Harvard Center for the Environment
March 17, 2017
Conservation finance is becoming one of the most exciting domains of innovative and strategic thinking and planning to address the conservation challenges and opportunities of our time. The 2017 New England Conservation Finance Roundtable brought together over 40 influential regional and national thinkers representing NGOs, foundations, investment advisors, state and federal agencies, universities and landowners to exchange ideas and explore new strategies to confront a troubling upward trend in forest and farmland conversion to development coupled with slowing rates of land protection. The 2017 Roundtable builds on past work by conservation finance experts convened by the W&W Conservation Finance Group in 2010 to focus on a regional and comprehensive approach to furthering land conservation goals.
The goal of this roundtable was to capitalize on the region’s conservation capacity and the evolving national conservation finance dialogue by focusing on developing strategies that will: (1) accelerate the protection of forest and water resources, (2) incentivize sustainable production of food and fiber, (3) mitigate impacts from climate change, and (4) improve public health and rural economies.

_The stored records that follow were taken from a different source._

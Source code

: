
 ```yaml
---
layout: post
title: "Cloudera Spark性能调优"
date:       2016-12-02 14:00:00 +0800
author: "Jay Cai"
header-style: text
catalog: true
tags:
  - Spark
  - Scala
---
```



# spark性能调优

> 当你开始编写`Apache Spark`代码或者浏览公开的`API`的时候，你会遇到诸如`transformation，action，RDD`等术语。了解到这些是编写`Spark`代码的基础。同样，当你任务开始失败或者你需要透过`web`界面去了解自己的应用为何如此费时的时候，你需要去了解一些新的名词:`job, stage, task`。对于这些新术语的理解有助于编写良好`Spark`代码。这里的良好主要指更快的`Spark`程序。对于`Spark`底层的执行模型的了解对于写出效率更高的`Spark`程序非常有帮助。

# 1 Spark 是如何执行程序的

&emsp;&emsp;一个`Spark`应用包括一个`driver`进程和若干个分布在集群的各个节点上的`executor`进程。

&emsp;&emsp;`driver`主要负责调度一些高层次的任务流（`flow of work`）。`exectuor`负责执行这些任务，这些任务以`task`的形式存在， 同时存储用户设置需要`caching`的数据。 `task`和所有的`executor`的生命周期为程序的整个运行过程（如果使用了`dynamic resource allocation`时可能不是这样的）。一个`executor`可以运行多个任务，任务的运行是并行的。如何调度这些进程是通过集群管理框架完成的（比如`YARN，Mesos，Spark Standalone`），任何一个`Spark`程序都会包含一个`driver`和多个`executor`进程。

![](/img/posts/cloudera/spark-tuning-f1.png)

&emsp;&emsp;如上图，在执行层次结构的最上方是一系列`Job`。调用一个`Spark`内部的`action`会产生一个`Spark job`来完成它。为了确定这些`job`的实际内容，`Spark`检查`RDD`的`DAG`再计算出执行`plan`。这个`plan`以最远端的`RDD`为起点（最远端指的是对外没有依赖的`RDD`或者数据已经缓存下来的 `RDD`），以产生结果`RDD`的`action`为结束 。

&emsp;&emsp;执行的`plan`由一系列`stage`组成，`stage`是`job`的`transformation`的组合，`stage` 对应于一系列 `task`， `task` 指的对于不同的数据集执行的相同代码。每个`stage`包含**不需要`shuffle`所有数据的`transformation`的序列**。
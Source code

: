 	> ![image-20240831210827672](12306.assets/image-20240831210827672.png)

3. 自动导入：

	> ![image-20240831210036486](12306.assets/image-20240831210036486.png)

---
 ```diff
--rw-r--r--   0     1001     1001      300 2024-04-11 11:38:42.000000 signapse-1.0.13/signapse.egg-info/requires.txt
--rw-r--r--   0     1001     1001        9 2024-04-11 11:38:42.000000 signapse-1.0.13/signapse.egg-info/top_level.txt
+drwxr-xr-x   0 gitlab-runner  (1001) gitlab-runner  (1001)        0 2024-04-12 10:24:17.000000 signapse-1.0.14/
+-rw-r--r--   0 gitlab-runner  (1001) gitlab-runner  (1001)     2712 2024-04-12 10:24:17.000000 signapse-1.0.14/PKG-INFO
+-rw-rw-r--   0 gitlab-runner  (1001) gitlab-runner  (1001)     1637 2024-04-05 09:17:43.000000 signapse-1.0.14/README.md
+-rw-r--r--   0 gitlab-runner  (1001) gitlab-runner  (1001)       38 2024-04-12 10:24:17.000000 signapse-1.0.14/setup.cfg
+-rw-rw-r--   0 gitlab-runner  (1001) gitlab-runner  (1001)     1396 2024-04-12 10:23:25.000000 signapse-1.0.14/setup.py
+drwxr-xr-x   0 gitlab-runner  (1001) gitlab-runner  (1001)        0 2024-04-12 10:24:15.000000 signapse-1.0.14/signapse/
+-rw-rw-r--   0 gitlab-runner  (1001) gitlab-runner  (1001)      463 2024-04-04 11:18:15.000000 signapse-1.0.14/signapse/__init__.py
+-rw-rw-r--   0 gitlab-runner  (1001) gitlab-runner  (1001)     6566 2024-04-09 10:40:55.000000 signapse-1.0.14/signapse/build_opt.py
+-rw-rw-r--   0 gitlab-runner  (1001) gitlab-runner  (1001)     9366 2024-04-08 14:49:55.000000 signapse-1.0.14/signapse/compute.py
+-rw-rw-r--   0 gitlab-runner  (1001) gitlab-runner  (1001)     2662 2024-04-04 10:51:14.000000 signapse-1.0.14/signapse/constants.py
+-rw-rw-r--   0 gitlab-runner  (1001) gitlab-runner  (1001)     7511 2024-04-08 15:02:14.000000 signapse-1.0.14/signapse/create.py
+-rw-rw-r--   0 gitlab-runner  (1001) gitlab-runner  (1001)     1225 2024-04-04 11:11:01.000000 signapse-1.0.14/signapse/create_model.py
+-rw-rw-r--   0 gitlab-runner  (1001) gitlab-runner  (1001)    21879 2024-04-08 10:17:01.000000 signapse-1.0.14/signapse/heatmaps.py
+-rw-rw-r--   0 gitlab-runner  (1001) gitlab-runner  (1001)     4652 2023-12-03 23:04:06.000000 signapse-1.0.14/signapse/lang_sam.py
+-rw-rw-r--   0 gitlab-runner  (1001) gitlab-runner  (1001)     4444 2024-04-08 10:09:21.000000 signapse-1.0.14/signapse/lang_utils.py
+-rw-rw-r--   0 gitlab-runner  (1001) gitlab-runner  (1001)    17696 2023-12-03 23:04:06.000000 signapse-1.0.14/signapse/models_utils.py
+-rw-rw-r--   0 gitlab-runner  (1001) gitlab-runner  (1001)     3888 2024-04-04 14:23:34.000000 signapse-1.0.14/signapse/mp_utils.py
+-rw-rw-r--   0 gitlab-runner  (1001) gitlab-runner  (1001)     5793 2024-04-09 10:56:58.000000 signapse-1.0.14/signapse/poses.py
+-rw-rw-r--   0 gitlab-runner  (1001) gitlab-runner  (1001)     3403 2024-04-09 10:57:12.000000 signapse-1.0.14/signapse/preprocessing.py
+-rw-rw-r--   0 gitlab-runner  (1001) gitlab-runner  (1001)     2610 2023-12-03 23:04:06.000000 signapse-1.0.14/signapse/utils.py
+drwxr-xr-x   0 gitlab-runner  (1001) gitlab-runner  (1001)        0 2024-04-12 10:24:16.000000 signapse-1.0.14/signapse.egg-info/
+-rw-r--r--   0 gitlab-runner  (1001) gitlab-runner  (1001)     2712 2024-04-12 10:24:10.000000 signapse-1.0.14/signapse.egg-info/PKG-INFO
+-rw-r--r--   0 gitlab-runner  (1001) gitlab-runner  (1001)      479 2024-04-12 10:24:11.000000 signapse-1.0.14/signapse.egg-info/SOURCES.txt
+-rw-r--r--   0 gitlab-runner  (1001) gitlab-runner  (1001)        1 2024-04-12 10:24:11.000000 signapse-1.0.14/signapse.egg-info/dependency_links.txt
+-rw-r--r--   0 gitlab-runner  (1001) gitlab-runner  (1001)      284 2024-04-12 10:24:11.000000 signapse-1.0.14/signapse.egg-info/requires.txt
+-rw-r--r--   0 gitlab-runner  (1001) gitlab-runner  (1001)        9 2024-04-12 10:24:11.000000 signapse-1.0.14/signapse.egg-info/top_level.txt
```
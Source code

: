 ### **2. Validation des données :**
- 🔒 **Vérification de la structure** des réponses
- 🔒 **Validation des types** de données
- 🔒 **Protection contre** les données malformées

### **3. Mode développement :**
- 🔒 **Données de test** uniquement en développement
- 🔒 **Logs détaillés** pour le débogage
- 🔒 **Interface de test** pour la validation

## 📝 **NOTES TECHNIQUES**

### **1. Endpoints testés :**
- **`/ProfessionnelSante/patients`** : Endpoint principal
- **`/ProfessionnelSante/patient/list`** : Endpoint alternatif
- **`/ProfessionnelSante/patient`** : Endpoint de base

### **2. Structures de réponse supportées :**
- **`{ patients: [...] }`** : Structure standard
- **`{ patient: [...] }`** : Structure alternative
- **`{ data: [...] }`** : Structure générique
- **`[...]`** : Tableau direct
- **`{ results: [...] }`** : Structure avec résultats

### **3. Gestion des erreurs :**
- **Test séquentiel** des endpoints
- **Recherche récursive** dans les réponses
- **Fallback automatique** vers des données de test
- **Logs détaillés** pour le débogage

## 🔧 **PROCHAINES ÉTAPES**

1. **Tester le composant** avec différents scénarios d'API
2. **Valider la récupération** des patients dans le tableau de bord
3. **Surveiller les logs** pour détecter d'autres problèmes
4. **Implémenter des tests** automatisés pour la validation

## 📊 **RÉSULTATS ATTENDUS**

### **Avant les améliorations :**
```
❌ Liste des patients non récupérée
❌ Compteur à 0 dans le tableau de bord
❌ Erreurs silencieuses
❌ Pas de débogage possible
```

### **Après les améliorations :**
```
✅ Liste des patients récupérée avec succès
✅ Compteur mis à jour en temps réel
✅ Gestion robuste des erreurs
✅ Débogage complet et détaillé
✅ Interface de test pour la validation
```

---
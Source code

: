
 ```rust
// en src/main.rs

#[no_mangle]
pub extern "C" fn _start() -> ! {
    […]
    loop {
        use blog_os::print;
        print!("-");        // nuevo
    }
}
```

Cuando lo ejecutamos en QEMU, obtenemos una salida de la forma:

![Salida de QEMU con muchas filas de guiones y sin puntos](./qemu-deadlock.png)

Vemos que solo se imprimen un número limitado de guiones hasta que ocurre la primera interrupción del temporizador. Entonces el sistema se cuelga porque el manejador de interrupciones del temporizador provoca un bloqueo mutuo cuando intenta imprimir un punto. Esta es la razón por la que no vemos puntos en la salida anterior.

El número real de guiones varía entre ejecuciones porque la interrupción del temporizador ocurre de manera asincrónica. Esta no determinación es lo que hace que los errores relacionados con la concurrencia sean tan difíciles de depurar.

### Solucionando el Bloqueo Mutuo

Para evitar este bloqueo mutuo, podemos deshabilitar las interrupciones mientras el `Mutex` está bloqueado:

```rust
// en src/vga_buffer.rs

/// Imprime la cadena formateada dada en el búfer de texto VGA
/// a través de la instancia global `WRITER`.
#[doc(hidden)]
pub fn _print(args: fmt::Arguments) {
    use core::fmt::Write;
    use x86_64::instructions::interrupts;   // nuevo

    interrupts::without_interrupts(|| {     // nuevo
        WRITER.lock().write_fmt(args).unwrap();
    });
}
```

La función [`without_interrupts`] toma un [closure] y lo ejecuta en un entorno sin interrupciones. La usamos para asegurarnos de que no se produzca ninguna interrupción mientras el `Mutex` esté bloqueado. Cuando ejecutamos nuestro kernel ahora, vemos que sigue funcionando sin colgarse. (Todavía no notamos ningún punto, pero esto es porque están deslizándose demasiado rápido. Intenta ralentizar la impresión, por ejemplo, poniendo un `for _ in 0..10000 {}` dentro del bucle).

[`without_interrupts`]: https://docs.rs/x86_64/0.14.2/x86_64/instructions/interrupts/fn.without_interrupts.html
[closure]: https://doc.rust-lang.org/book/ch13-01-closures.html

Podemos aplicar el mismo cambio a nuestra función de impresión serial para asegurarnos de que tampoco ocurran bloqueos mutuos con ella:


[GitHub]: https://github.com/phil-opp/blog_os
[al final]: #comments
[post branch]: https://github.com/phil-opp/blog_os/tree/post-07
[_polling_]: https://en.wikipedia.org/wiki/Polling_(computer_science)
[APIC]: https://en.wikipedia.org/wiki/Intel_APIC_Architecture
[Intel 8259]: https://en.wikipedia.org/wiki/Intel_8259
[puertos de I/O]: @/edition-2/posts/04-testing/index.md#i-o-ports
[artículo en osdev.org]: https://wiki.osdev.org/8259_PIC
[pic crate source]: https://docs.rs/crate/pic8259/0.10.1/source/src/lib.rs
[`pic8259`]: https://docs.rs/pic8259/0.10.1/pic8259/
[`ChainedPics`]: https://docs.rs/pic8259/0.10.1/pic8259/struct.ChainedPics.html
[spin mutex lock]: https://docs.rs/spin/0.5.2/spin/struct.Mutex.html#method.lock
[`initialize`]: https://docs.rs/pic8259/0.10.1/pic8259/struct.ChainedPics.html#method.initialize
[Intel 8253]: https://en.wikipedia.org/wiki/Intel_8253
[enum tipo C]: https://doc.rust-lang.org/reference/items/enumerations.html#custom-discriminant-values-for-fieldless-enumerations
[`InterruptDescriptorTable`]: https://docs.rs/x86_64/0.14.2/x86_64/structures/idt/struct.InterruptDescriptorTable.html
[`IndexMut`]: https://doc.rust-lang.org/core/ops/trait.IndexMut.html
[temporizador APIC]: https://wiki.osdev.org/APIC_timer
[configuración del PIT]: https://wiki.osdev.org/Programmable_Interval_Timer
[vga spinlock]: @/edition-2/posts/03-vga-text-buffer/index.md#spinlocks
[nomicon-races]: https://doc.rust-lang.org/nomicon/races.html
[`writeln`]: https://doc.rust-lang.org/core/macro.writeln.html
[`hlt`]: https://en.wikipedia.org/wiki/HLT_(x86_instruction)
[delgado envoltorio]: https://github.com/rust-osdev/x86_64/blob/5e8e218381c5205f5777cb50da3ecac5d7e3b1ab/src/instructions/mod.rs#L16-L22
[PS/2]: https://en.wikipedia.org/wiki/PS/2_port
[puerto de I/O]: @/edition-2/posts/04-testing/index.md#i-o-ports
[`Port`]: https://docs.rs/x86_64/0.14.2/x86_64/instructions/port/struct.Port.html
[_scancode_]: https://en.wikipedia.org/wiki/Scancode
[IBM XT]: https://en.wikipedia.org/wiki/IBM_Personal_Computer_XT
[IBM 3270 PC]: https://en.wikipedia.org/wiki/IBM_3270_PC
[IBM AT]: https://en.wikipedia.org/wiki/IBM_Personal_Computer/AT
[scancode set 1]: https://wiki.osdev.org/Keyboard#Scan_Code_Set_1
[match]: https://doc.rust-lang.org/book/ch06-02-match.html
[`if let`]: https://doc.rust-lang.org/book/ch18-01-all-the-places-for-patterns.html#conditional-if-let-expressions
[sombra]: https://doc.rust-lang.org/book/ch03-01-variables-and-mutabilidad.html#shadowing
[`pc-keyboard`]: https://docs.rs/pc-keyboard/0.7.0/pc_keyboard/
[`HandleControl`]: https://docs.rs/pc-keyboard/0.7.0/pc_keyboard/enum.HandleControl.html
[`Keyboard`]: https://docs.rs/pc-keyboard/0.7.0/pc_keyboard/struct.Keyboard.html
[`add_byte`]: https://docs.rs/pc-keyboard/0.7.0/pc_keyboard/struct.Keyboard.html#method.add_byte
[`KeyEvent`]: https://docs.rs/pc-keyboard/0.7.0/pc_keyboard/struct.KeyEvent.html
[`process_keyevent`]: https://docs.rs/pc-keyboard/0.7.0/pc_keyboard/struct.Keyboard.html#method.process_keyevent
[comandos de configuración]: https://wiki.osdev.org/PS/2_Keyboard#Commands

The overarching themes embraced by this gathering –natural infrastructure investments; new public finance programs; healthy communities, healthy people; and working lands investments— were presented in the form of case studies and pitches to develop or cultivate focused effort on new mechanisms for advancing land conservation, followed by reflection, group discussion, and a “conservation hackathon” to brainstorm actionable ways to advance the most innovative and feasible options.
Highstead and Harvard Forest are now committed to working with our Wildlands and Woodlands Initiative partners to develop a selection of promising strategies—focused on both public and private finance—to inspire strong public support for land conservation, while incubating new public private conservation partnerships.